I don't know anyone who needed more than 5 days to finish this book. And it has not less than 566 pages! Truly a huge tume. But this true story of a young woman who, against all odds and obstacles goes for what she wants most -namley knowledge- is on none of its pages boring.
The author admits in her epiloge that she had to supplement Joans personal background with fictious details. "Not much is known about Joans childhood and adolescence; ... however the momentous events in her adult life as described in Pope Joan correspond to the actual historic sources; the same applies for the historic framework ... " (p 563). Although some facts have been made to fit for the tale, this book paints a very vivid picture of the 'dark' Middle Ages.

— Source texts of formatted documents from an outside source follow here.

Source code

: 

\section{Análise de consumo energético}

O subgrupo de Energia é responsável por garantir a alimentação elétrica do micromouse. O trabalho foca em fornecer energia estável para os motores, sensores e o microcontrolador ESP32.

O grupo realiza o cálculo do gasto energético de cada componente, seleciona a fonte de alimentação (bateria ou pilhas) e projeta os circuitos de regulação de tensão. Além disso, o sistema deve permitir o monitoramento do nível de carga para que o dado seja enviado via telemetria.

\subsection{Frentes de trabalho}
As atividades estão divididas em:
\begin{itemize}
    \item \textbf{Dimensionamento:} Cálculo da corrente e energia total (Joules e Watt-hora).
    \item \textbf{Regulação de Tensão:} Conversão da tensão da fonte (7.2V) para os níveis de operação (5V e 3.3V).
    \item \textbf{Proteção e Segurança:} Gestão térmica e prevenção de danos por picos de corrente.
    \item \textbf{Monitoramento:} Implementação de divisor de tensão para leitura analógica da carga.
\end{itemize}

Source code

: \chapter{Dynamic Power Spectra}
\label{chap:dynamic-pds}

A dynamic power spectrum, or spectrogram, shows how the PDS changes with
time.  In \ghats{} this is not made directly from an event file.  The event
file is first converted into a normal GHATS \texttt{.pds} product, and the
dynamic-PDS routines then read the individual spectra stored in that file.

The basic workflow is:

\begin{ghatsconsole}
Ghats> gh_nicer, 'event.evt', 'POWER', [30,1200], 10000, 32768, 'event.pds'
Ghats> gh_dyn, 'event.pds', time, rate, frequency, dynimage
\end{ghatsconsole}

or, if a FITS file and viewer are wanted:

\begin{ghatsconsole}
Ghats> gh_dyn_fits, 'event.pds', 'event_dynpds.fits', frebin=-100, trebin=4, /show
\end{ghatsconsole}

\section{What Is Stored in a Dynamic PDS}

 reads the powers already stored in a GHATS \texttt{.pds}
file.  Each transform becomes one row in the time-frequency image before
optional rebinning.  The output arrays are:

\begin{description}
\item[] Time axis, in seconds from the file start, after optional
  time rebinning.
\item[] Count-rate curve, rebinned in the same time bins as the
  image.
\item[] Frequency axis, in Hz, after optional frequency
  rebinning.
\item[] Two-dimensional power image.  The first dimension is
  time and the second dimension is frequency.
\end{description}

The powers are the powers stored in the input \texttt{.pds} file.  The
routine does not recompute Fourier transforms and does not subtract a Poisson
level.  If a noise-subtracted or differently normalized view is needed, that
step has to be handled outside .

As a woman one is sometimes short of throwing up, having to read how women are generally treated. Here is one example of what the oh so well learned clergymen had to say about women who wanted nothing more than to learn how to read and write: "Some women have -not unlike some animals- developed a great ability to mock, and thus are able to memorize the words of men, repeat them and in that fashion giving the apperance of erudition. But this ability to mock may not be confounded with the true reason, which is by nature a sole attribute of men." (p115f).
How much better off are we today! However, women like Joan are the ones who paved the ground for all the ways open for todays women. But this is by no means a piece of "women's literature". The story is certainly very appealing to men as well. Eventually this is a story about a person who rose to the highest position of christianity, unregarded of her personal heritage and the world she lived in.